The diplomat, who worked at the South Korean Embassy in Washington, D.C., was accused of telling Rep. Khang Hyo-shang of the main opposition Liberty Korea Party (LKP) what was discussed during the May 7 phone call between the two leaders.
"Considering the gravity of the matter, we have decided to file the complaint against the official for leaking the classified information, and Rep. Khang for being the direct cause," the ministry said in a message to reporters.
The ministry is expected to deliver later this week the result of its disciplinary panel for the diplomat and another from the same embassy, whose identities were withheld. They will likely face one of the sternest measures, including dismissals.
A separate higher-level official at the Washington embassy has also been referred to the central government's disciplinary committee for lax management, the ministry said.
The diplomat acknowledged the wrongdoing but denied he had any intent to blemish the government's foreign policy.
In a statement released by his lawyer, he claimed he handed over the confidential information at the lawmaker's insistence that he would only use it as a background reference and keep it to no one but himself.
The diplomat said he revealed the details to Khang in the first place because the lawmaker expressed doubt about Trump's possible visit to Seoul in May and asked him if he had any information to counter it.
Khang also asked him to confirm and provide him with details to prove if Trump had really approved South Korea's push for food aid to North Korea.
"I was going to tell him about it after I rephrase the content of the conversation, but I was running late with my work schedule and mistakenly told him the exact expressions (used in the talks) as I had to explain it to him quickly," he said in a statement released by his lawyer.

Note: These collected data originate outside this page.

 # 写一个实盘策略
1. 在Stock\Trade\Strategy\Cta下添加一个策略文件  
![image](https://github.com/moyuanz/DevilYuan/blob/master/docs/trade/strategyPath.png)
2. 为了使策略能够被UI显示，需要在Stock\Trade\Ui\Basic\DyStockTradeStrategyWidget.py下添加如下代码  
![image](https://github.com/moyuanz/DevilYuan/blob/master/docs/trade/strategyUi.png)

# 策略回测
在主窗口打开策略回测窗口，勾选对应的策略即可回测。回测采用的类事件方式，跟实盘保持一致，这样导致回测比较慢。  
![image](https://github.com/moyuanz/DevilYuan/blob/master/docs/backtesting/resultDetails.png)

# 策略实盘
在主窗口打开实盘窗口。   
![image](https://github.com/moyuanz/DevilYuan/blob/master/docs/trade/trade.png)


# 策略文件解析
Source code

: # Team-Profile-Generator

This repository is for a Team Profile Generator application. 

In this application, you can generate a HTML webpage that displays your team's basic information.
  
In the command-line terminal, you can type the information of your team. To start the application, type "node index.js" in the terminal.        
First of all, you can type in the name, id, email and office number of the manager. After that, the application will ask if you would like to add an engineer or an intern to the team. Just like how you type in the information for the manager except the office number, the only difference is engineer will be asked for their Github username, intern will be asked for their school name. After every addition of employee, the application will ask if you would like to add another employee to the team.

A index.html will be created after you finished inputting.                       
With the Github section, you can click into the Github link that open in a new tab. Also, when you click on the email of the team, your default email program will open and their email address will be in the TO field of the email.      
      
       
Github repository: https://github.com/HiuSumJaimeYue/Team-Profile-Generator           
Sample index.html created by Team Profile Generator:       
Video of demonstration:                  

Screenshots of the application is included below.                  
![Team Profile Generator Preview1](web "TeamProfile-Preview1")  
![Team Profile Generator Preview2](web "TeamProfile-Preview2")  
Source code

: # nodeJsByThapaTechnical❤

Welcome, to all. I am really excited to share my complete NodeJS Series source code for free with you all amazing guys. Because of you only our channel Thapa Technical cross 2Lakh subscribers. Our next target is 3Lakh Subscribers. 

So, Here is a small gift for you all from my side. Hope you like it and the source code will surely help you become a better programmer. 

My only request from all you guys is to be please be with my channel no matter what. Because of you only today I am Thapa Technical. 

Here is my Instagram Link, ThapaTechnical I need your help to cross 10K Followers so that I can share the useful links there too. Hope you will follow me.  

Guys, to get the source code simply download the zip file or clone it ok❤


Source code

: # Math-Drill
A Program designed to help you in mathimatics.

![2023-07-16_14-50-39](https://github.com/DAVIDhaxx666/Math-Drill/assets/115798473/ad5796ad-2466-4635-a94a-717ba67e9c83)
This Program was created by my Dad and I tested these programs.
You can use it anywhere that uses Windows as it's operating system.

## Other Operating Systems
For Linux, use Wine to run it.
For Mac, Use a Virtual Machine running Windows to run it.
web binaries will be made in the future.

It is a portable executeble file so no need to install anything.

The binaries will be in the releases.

The diplomat denied strongly that he knew Khang would hold a press conference for that and use it as a tool for political strife, let alone turning it into evidence to "undermine Moon's U.S. policy."
In the phone talks, Moon reportedly asked Trump to visit Seoul immediately after his May 25-28 trip to Japan, and Trump proposed a short stop in Seoul on his way back home from Tokyo.
Khang disclosed the conversation early this month, accusing Moon of "begging" for Trump to visit.
The diplomat added that he barely knew the lawmaker apart from meeting him at a few alumni events and meetings in Washington afterward. He went to the same high school as Khang. He also added that he is fully ready to take responsibility for the misconduct.